• Work request: Find the word "Postman" in the records below. List each line containing it.

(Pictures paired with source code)
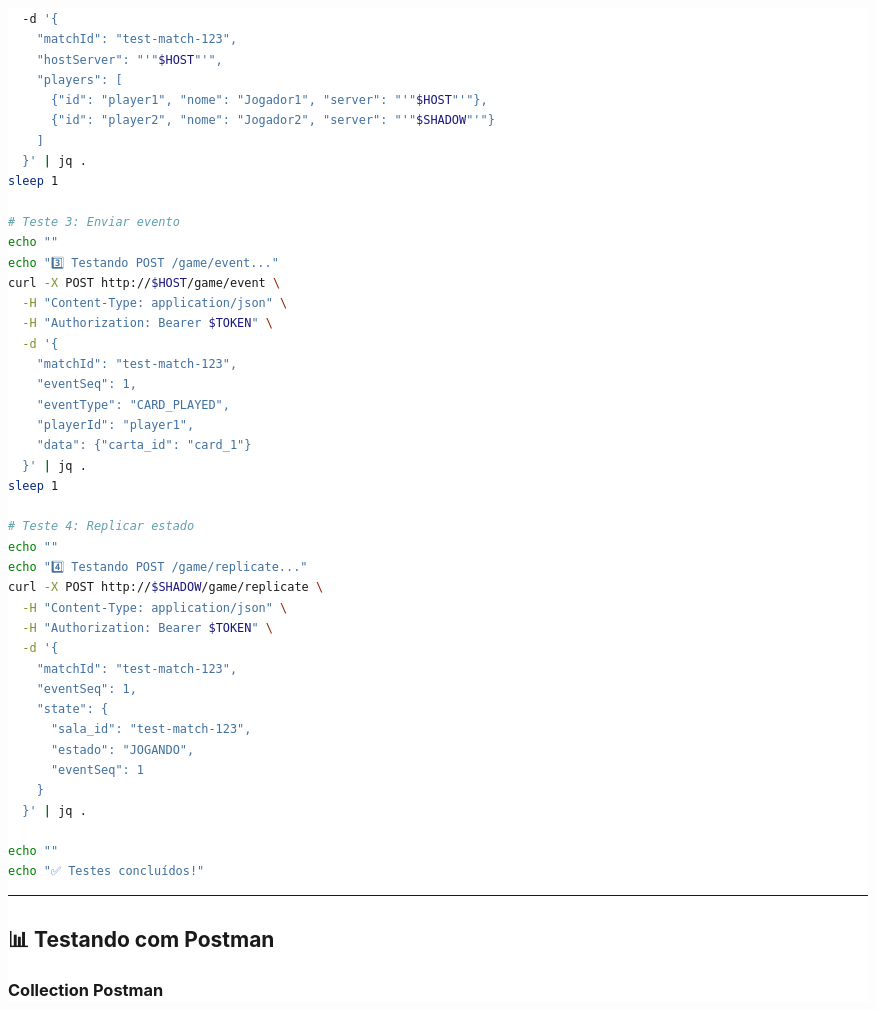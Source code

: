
 ```bash
  -d '{
    "matchId": "test-match-123",
    "hostServer": "'"$HOST"'",
    "players": [
      {"id": "player1", "nome": "Jogador1", "server": "'"$HOST"'"},
      {"id": "player2", "nome": "Jogador2", "server": "'"$SHADOW"'"}
    ]
  }' | jq .
sleep 1

# Teste 3: Enviar evento
echo ""
echo "3️⃣ Testando POST /game/event..."
curl -X POST http://$HOST/game/event \
  -H "Content-Type: application/json" \
  -H "Authorization: Bearer $TOKEN" \
  -d '{
    "matchId": "test-match-123",
    "eventSeq": 1,
    "eventType": "CARD_PLAYED",
    "playerId": "player1",
    "data": {"carta_id": "card_1"}
  }' | jq .
sleep 1

# Teste 4: Replicar estado
echo ""
echo "4️⃣ Testando POST /game/replicate..."
curl -X POST http://$SHADOW/game/replicate \
  -H "Content-Type: application/json" \
  -H "Authorization: Bearer $TOKEN" \
  -d '{
    "matchId": "test-match-123",
    "eventSeq": 1,
    "state": {
      "sala_id": "test-match-123",
      "estado": "JOGANDO",
      "eventSeq": 1
    }
  }' | jq .

echo ""
echo "✅ Testes concluídos!"
```

---

## 📊 Testando com Postman

### Collection Postman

• Answer box:
## 📊 Testando com Postman
### Collection Postman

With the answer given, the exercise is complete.